Kashmir on lock down for twenty days

It’s been twenty days! Wow! Has it?

Yes! Twenty days that sped past us. Twenty days that the Kashmiris felt like twenty years.

Any time there is a world crisis or a human tragedy our attitude is one of rise and fight, then settle and comment and eventually deflate and recenter.

Re-centering usually brings us back to our daily life. Work, kids, our partner, you know, the usual!

There’s that initial adrenaline surge and then the slow compromise of sorts with the situation. Activism is a strange thing. Online activism even stranger. It can get old really fast if we don’t really care for our cause and just jump on the bandwagon that most popular people are on.

The froth effect as I call it, honestly, doesn’t form an activist or an advocate. The gossip effect and engagement effect, that happens on closed and secret groups, is even more of a delusion of being proactive. The consistent effect is what counts. The constant presence, even if not vehement or strident in its quality, is what counts. Public advocacy counts.

What these flimsy shows of activism do is actually detrimental to the cause. What people see is a hundred thousand posts a day happening for Kashmir on Day 1. What people notice is the posts dwindling down to a few hundred by the time the twentieth day rolls around. To the astute opponent it looks like a deflating effort. It’s actually an accurate observation. People who oppose the cause are seeing the activists as reducing in numbers and strength. People affected by the tragedy view it as a lack of support but worse, as a reduction in support and even worse than that, a lack of concern from people that they had previously been counting on.

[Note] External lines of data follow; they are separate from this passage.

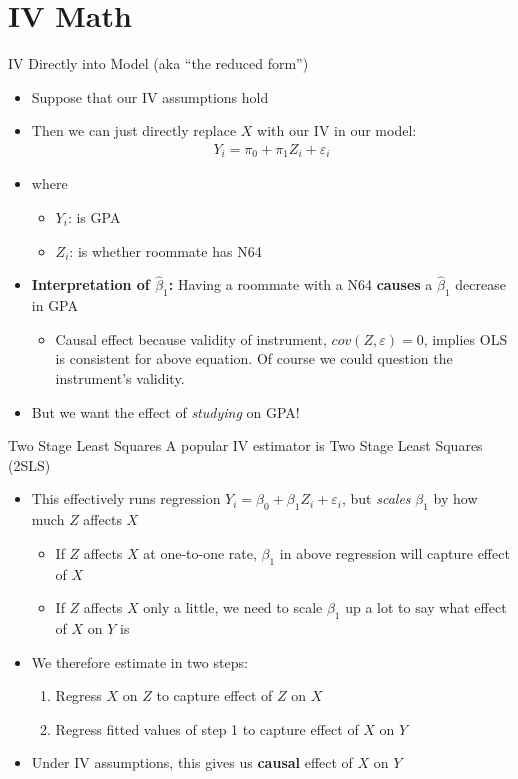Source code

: \documentclass[aspectratio=169,11pt]{beamer}
\begin{document}
\section{IV Math}
\begin{frame}{IV Directly into Model (aka ``the reduced form'')}
\begin{itemize}
\item Suppose that our IV assumptions hold
\medskip
\item Then we can just directly replace $X$ with our IV in our model:
\begin{align*}
Y_i=\pi_0 + \pi_1 Z_i + \varepsilon_i
\end{align*}
\item where
\begin{itemize}
\item $Y_i$: is GPA
\item $Z_i$: is whether roommate has N64
\end{itemize}
\medskip
\item \textbf{Interpretation of $\hat{\beta}_1$:} Having a roommate with a N64 \textbf{causes} a $\hat{\beta}_1$ decrease in GPA
\begin{itemize}
\item Causal effect because validity of instrument, $cov(Z,\varepsilon)=0$, implies OLS is consistent for above equation.
Of course we could question the instrument's validity.
\end{itemize}
\medskip
\item But we want the effect of \emph{studying} on GPA!
\end{itemize}
\end{frame}

\begin{frame}{Two Stage Least Squares}
A popular IV estimator is Two Stage Least Squares (2SLS)
\begin{itemize}
\item This effectively runs regression $Y_i=\beta_0 + \beta_1 Z_i + \varepsilon_i$, but \emph{scales} $\beta_1$ by how much $Z$ affects $X$
\begin{itemize}
\item If $Z$ affects $X$ at one-to-one rate, $\beta_1$ in above regression will capture effect of $X$
\item If $Z$ affects $X$ only a little, we need to scale $\beta_1$ up a lot to say what effect of $X$ on $Y$ is
\end{itemize}
\medskip
\item We therefore estimate in two steps:
\begin{enumerate}
\item Regress $X$ on $Z$ to capture effect of $Z$ on $X$
\item Regress fitted values of step 1 to capture effect of $X$ on $Y$
\end{enumerate}
\smallskip
\item Under IV assumptions, this gives us \textbf{causal} effect of $X$ on $Y$
\end{itemize}
\end{frame}
\end{document}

Human mind is a fascinating thing. Within the same day it goes through hope and despair. Within the same day it experiences victory and defeat at the hands of its own thought processes. I can sense a lack of support from previously active people. The Kashmiris can too.

In support of activists! Advocating for a cause is exhausting work. It’s draining and sometimes downright demoralizing. Channel your energies where they bring force and power to the cause. Engaging in online battles with ill-informed people isn’t the calling of an activist. Make public posts but avoid engaging with people who are nonsensically speaking and actually may be biased to their version of the cause. That doesn’t help us. Trust me, people who support the perpetrators of a crisis have a lot of energy to prove and think of themselves as right. Those people aren’t worth your time. Kashmiris are worth your time. Those should be the real recipients of your energies.